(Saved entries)
◇ ◇ ◇ ◇ ◇
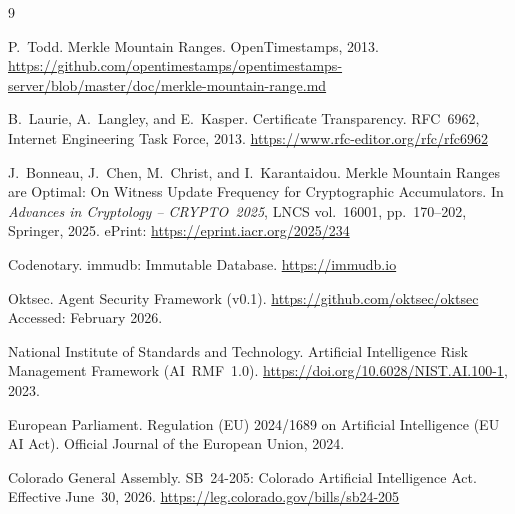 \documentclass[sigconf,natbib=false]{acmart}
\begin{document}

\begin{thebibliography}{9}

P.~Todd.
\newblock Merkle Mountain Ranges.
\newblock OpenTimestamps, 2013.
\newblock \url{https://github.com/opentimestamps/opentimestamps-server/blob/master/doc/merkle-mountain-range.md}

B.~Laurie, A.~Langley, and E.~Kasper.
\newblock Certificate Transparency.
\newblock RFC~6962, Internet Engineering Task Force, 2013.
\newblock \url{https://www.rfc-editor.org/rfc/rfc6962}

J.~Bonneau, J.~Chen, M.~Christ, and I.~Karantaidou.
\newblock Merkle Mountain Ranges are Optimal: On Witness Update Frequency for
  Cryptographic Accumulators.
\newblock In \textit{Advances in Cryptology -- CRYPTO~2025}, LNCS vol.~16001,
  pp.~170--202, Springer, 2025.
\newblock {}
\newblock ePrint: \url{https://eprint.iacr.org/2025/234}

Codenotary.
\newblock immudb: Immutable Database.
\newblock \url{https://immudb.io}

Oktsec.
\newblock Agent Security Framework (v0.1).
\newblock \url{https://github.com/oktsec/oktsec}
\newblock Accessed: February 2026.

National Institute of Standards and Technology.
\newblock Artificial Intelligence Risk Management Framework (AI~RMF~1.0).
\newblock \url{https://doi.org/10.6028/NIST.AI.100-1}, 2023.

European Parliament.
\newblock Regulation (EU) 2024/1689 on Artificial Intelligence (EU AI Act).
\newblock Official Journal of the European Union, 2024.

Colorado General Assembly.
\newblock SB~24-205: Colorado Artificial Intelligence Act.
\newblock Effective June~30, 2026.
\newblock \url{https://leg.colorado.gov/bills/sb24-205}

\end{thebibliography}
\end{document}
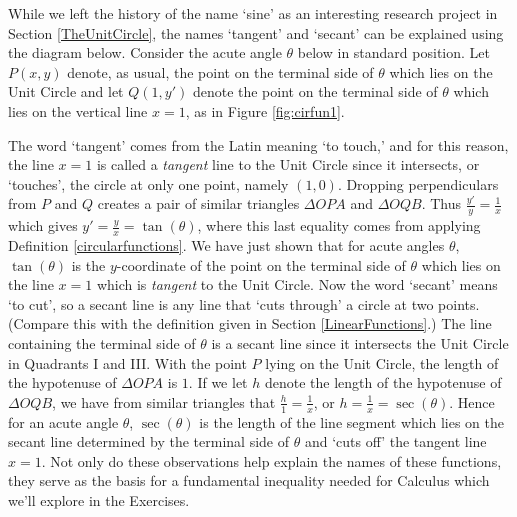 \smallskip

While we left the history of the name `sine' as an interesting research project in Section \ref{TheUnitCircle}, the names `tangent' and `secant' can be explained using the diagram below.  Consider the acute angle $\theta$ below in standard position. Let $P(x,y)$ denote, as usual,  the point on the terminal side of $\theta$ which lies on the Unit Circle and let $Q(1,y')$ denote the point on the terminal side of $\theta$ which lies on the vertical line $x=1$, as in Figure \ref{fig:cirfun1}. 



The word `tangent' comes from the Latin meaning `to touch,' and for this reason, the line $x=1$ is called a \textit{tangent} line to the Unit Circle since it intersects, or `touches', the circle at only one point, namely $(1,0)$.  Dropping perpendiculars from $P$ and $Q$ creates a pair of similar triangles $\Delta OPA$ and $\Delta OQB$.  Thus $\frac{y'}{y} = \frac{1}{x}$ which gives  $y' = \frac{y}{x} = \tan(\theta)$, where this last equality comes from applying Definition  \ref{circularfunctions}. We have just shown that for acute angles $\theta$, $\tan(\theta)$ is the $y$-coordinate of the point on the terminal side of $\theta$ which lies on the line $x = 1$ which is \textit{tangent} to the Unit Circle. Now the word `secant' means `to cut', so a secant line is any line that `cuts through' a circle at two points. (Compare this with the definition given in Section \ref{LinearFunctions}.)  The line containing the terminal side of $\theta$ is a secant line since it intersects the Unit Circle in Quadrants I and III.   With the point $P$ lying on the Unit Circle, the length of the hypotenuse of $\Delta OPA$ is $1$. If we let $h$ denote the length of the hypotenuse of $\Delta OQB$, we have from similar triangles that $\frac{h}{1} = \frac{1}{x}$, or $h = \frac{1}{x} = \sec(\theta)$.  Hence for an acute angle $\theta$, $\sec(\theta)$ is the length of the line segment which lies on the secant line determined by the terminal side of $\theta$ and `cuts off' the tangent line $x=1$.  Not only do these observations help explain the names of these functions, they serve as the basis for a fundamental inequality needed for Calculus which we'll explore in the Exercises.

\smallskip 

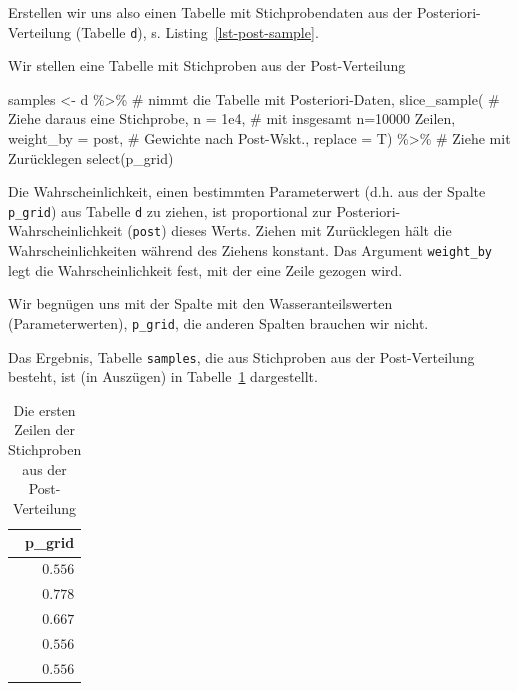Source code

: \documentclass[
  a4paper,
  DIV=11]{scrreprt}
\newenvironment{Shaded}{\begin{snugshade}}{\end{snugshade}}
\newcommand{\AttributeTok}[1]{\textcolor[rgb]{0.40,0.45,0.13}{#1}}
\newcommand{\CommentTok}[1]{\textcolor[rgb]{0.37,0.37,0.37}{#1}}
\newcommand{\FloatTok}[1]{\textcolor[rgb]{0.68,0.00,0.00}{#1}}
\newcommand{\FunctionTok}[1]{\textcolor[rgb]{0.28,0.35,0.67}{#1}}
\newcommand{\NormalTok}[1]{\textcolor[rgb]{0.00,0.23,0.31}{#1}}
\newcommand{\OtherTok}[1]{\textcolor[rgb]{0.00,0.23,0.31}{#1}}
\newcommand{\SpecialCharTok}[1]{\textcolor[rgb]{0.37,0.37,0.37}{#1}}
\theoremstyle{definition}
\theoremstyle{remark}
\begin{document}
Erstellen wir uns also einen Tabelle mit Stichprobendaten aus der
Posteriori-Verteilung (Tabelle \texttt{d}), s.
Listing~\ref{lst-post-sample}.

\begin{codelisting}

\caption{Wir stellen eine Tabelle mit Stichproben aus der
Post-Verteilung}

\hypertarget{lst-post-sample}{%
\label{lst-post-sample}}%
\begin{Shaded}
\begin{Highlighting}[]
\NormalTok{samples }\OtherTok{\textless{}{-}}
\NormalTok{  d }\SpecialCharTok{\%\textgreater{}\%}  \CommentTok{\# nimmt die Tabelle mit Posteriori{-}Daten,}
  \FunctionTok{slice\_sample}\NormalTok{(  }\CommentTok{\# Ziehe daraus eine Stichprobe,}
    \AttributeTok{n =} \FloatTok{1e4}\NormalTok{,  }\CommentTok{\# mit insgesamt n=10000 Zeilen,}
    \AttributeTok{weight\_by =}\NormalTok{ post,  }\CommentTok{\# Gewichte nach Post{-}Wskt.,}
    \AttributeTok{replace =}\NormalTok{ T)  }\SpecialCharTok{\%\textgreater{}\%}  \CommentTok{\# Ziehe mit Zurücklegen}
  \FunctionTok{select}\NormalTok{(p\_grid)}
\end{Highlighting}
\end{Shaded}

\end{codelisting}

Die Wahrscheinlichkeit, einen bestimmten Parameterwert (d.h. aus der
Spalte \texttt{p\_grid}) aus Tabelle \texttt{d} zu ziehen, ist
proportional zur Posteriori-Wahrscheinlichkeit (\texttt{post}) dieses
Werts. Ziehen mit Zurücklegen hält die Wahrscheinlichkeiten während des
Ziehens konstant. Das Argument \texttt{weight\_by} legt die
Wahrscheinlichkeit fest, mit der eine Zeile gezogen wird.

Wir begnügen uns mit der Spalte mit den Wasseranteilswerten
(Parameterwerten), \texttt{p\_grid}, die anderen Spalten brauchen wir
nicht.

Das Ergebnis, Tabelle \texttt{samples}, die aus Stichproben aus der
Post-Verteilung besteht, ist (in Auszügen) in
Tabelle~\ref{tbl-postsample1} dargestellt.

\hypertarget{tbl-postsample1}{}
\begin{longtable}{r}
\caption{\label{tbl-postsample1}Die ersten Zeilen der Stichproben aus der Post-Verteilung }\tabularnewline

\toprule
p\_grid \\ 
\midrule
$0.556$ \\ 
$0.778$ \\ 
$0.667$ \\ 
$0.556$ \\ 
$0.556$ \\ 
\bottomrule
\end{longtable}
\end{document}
◇ ◇ ◇ ◇ ◇
EXERCISE GOAL
Retype all the data exactly. Omit pictures.

RESPONSE TO THE EXERCISE
 \documentclass[sigconf,natbib=false]{acmart}
\begin{document}

\begin{thebibliography}{9}

P.~Todd.
\newblock Merkle Mountain Ranges.
\newblock OpenTimestamps, 2013.
\newblock \url{https://github.com/opentimestamps/opentimestamps-server/blob/master/doc/merkle-mountain-range.md}

B.~Laurie, A.~Langley, and E.~Kasper.
\newblock Certificate Transparency.
\newblock RFC~6962, Internet Engineering Task Force, 2013.
\newblock \url{https://www.rfc-editor.org/rfc/rfc6962}

J.~Bonneau, J.~Chen, M.~Christ, and I.~Karantaidou.
\newblock Merkle Mountain Ranges are Optimal: On Witness Update Frequency for
  Cryptographic Accumulators.
\newblock In \textit{Advances in Cryptology -- CRYPTO~2025}, LNCS vol.~16001,
  pp.~170--202, Springer, 2025.
\newblock {}
\newblock ePrint: \url{https://eprint.iacr.org/2025/234}

Codenotary.
\newblock immudb: Immutable Database.
\newblock \url{https://immudb.io}

Oktsec.
\newblock Agent Security Framework (v0.1).
\newblock \url{https://github.com/oktsec/oktsec}
\newblock Accessed: February 2026.

National Institute of Standards and Technology.
\newblock Artificial Intelligence Risk Management Framework (AI~RMF~1.0).
\newblock \url{https://doi.org/10.6028/NIST.AI.100-1}, 2023.

European Parliament.
\newblock Regulation (EU) 2024/1689 on Artificial Intelligence (EU AI Act).
\newblock Official Journal of the European Union, 2024.

Colorado General Assembly.
\newblock SB~24-205: Colorado Artificial Intelligence Act.
\newblock Effective June~30, 2026.
\newblock \url{https://leg.colorado.gov/bills/sb24-205}

\end{thebibliography}
\end{document}
 \smallskip

While we left the history of the name `sine' as an interesting research project in Section \ref{TheUnitCircle}, the names `tangent' and `secant' can be explained using the diagram below.  Consider the acute angle $\theta$ below in standard position. Let $P(x,y)$ denote, as usual,  the point on the terminal side of $\theta$ which lies on the Unit Circle and let $Q(1,y')$ denote the point on the terminal side of $\theta$ which lies on the vertical line $x=1$, as in Figure \ref{fig:cirfun1}. 



The word `tangent' comes from the Latin meaning `to touch,' and for this reason, the line $x=1$ is called a \textit{tangent} line to the Unit Circle since it intersects, or `touches', the circle at only one point, namely $(1,0)$.  Dropping perpendiculars from $P$ and $Q$ creates a pair of similar triangles $\Delta OPA$ and $\Delta OQB$.  Thus $\frac{y'}{y} = \frac{1}{x}$ which gives  $y' = \frac{y}{x} = \tan(\theta)$, where this last equality comes from applying Definition  \ref{circularfunctions}. We have just shown that for acute angles $\theta$, $\tan(\theta)$ is the $y$-coordinate of the point on the terminal side of $\theta$ which lies on the line $x = 1$ which is \textit{tangent} to the Unit Circle. Now the word `secant' means `to cut', so a secant line is any line that `cuts through' a circle at two points. (Compare this with the definition given in Section \ref{LinearFunctions}.)  The line containing the terminal side of $\theta$ is a secant line since it intersects the Unit Circle in Quadrants I and III.   With the point $P$ lying on the Unit Circle, the length of the hypotenuse of $\Delta OPA$ is $1$. If we let $h$ denote the length of the hypotenuse of $\Delta OQB$, we have from similar triangles that $\frac{h}{1} = \frac{1}{x}$, or $h = \frac{1}{x} = \sec(\theta)$.  Hence for an acute angle $\theta$, $\sec(\theta)$ is the length of the line segment which lies on the secant line determined by the terminal side of $\theta$ and `cuts off' the tangent line $x=1$.  Not only do these observations help explain the names of these functions, they serve as the basis for a fundamental inequality needed for Calculus which we'll explore in the Exercises.

\smallskip 

Source code

: \documentclass[
  a4paper,
  DIV=11]{scrreprt}
\newenvironment{Shaded}{\begin{snugshade}}{\end{snugshade}}
\newcommand{\AttributeTok}[1]{\textcolor[rgb]{0.40,0.45,0.13}{#1}}
\newcommand{\CommentTok}[1]{\textcolor[rgb]{0.37,0.37,0.37}{#1}}
\newcommand{\FloatTok}[1]{\textcolor[rgb]{0.68,0.00,0.00}{#1}}
\newcommand{\FunctionTok}[1]{\textcolor[rgb]{0.28,0.35,0.67}{#1}}
\newcommand{\NormalTok}[1]{\textcolor[rgb]{0.00,0.23,0.31}{#1}}
\newcommand{\OtherTok}[1]{\textcolor[rgb]{0.00,0.23,0.31}{#1}}
\newcommand{\SpecialCharTok}[1]{\textcolor[rgb]{0.37,0.37,0.37}{#1}}
\theoremstyle{definition}
\theoremstyle{remark}
\begin{document}
Erstellen wir uns also einen Tabelle mit Stichprobendaten aus der
Posteriori-Verteilung (Tabelle \texttt{d}), s.
Listing~\ref{lst-post-sample}.

\begin{codelisting}

\caption{Wir stellen eine Tabelle mit Stichproben aus der
Post-Verteilung}

\hypertarget{lst-post-sample}{%
\label{lst-post-sample}}%
\begin{Shaded}
\begin{Highlighting}[]
\NormalTok{samples }\OtherTok{\textless{}{-}}
\NormalTok{  d }\SpecialCharTok{\%\textgreater{}\%}  \CommentTok{\# nimmt die Tabelle mit Posteriori{-}Daten,}
  \FunctionTok{slice\_sample}\NormalTok{(  }\CommentTok{\# Ziehe daraus eine Stichprobe,}
    \AttributeTok{n =} \FloatTok{1e4}\NormalTok{,  }\CommentTok{\# mit insgesamt n=10000 Zeilen,}
    \AttributeTok{weight\_by =}\NormalTok{ post,  }\CommentTok{\# Gewichte nach Post{-}Wskt.,}
    \AttributeTok{replace =}\NormalTok{ T)  }\SpecialCharTok{\%\textgreater{}\%}  \CommentTok{\# Ziehe mit Zurücklegen}
  \FunctionTok{select}\NormalTok{(p\_grid)}
\end{Highlighting}
\end{Shaded}

\end{codelisting}

Die Wahrscheinlichkeit, einen bestimmten Parameterwert (d.h. aus der
Spalte \texttt{p\_grid}) aus Tabelle \texttt{d} zu ziehen, ist
proportional zur Posteriori-Wahrscheinlichkeit (\texttt{post}) dieses
Werts. Ziehen mit Zurücklegen hält die Wahrscheinlichkeiten während des
Ziehens konstant. Das Argument \texttt{weight\_by} legt die
Wahrscheinlichkeit fest, mit der eine Zeile gezogen wird.

Wir begnügen uns mit der Spalte mit den Wasseranteilswerten
(Parameterwerten), \texttt{p\_grid}, die anderen Spalten brauchen wir
nicht.

Das Ergebnis, Tabelle \texttt{samples}, die aus Stichproben aus der
Post-Verteilung besteht, ist (in Auszügen) in
Tabelle~\ref{tbl-postsample1} dargestellt.

\hypertarget{tbl-postsample1}{}
\begin{longtable}{r}
\caption{\label{tbl-postsample1}Die ersten Zeilen der Stichproben aus der Post-Verteilung }\tabularnewline

\toprule
p\_grid \\ 
\midrule
$0.556$ \\ 
$0.778$ \\ 
$0.667$ \\ 
$0.556$ \\ 
$0.556$ \\ 
\bottomrule
\end{longtable}
\end{document}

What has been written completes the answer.